Design Philosophy

Judges Are Like Unit Tests for Agents

The core analogy: just as JUnit gives you assertEquals and AssertJ gives you assertThat, Agent Judge gives you FileExistsJudge, BuildSuccessJudge, and CorrectnessJudge. You wouldn’t ship application code without tests or assertions. Agents need the same discipline — automated, repeatable evaluation that runs after every execution and catches regressions before they reach users. This framing drives several design decisions:

Judges should be cheap to write (one functional interface, one method)
Judges should be cheap to run (deterministic judges cost nothing)
Judges should compose (juries aggregate judges like test suites aggregate tests)
Results should be actionable (reasoning and checks, not just pass/fail)

Zero-Dependency Core

agent-judge-core has no external dependencies. Not Spring, not Spring AI, not Jackson — nothing. This means you can evaluate agent output in:

A plain Java application
A JUnit test
A CLI tool
A Spring Boot service
A serverless function

The module layering adds dependencies only when needed:

agent-judge-core              (zero deps)
agent-judge-ai-core           (zero deps)
    ↓
agent-judge-exec              (+ agent-sandbox)
agent-judge-file              (+ JavaParser, Maven Model)
agent-judge-llm               (+ Spring AI ChatClient, SpringAiJudgeModel)
agent-judge-rag               (+ agent-judge-llm)
agent-judge-spring-ai         (+ Spring AI Model, provided)
agent-judge-langchain4j       (+ LangChain4j, provided)
agent-judge-koog              (+ Koog Agents, provided)
agent-judge-agent-client      (+ AgentClient, AgentClientJudgeModel, provided)

If all you need is file checks and boolean logic, you pay for nothing you don’t use. Framework bridge modules use provided-scope dependencies — they assume you already have the framework on your classpath.
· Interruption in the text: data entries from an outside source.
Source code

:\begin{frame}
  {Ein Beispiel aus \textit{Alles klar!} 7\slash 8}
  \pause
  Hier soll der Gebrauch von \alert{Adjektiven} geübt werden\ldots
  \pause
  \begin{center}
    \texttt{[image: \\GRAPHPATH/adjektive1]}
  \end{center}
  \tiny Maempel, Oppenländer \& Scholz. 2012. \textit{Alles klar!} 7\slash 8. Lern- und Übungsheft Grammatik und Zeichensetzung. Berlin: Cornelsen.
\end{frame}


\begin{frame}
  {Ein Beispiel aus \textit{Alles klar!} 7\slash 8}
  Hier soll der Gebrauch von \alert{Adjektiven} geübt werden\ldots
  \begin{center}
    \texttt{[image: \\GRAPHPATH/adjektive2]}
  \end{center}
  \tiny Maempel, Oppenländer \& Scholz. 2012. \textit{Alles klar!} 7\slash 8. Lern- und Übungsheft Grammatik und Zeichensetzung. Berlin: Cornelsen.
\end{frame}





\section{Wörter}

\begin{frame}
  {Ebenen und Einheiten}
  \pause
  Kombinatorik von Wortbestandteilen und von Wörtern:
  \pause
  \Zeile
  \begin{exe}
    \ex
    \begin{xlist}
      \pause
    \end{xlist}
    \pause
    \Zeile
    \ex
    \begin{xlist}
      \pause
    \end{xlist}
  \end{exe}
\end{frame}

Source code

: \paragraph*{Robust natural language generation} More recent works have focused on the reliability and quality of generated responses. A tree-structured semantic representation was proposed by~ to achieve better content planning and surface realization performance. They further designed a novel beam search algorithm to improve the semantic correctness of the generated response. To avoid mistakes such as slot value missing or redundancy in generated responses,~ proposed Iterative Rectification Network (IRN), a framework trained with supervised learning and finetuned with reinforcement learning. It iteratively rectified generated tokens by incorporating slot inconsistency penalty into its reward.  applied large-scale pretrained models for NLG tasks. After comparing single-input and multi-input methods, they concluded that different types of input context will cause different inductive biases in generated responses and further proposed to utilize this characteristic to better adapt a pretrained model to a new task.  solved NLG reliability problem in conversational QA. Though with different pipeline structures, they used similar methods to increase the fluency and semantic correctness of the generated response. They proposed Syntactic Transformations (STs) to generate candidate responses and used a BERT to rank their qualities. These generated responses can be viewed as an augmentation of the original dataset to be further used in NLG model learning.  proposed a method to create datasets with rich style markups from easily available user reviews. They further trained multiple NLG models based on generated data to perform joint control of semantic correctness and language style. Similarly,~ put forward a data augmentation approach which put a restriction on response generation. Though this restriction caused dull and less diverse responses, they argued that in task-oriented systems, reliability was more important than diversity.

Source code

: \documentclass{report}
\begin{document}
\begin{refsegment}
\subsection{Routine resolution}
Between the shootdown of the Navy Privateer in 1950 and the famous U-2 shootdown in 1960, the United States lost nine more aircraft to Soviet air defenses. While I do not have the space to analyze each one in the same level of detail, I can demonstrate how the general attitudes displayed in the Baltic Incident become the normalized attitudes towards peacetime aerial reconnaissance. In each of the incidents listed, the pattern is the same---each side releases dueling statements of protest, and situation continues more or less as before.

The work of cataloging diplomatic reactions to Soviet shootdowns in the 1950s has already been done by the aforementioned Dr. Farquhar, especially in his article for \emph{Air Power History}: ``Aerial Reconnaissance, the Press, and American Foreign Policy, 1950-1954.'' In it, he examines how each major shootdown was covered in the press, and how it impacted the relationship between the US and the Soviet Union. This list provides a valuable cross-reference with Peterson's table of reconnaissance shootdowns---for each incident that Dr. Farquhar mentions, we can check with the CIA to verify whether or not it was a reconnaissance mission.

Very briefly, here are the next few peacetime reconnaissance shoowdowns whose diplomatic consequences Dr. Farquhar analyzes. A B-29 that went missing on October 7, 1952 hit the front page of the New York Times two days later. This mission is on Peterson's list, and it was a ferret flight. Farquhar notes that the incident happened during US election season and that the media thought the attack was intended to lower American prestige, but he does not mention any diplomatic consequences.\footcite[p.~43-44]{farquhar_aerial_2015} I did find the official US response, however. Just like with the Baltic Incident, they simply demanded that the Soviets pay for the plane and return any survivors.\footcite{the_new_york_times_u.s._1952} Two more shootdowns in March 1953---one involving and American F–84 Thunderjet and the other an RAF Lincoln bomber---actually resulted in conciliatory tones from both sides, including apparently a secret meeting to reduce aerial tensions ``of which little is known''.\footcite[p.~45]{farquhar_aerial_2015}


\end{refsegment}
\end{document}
Functional Interface Discipline

Judge is a @FunctionalInterface with a single method and no default methods:

@FunctionalInterface
public interface Judge {
    Judgment judge(JudgmentContext context);
}

This is deliberate. A single-method interface means:

Lambdas work: ctx -> Judgment.pass("ok")
Method references work: this::evaluateBuild
Composition uses the Judges utility class, not interface default methods

Metadata is handled through composition (NamedJudge wraps any judge) and the JudgeWithMetadata marker interface, not through method defaults on Judge itself. This avoids the combinatorial explosion of default method interactions and keeps the core contract minimal.

Sealed Score Hierarchy

Score is a sealed interface with three implementations:

public sealed interface Score permits BooleanScore, NumericalScore, CategoricalScore

Sealed types give you compile-time exhaustiveness — a switch expression over Score will warn you if you miss a case. This matters when aggregating heterogeneous scores in a jury. The three types cover the evaluation spectrum:

Type	Use	Example
`BooleanScore`	Binary pass/fail	Did it compile? Does the file exist?
`NumericalScore`	Continuous scoring with bounds	Code quality 7.5/10, coverage 85%
`CategoricalScore`	Discrete categories	EXCELLENT / GOOD / FAIR / POOR

The Scores utility handles cross-type normalization so a jury with mixed score types can still aggregate cleanly.

Cascaded Cost Model

Not all evaluation is equal cost. A typical cascade orders checks from cheapest and most decisive to most expensive:

Category	Judge type	Cost	Latency	Example
Deterministic	File checks, content match	Free	Microseconds	`FileExistsJudge`, `FileContentJudge`
File comparison	AST diff, POM comparison	Free	Milliseconds	`JavaSemanticJudge`, `MavenSemanticJudge`
Command	Build, test execution	Compute	Seconds-minutes	`BuildSuccessJudge`, `CommandJudge`
LLM	Semantic correctness, RAG	Tokens	Seconds	`CorrectnessJudge`, `FaithfulnessJudge`

The CascadedJury codifies this: fail fast on cheap checks, escalate only when necessary.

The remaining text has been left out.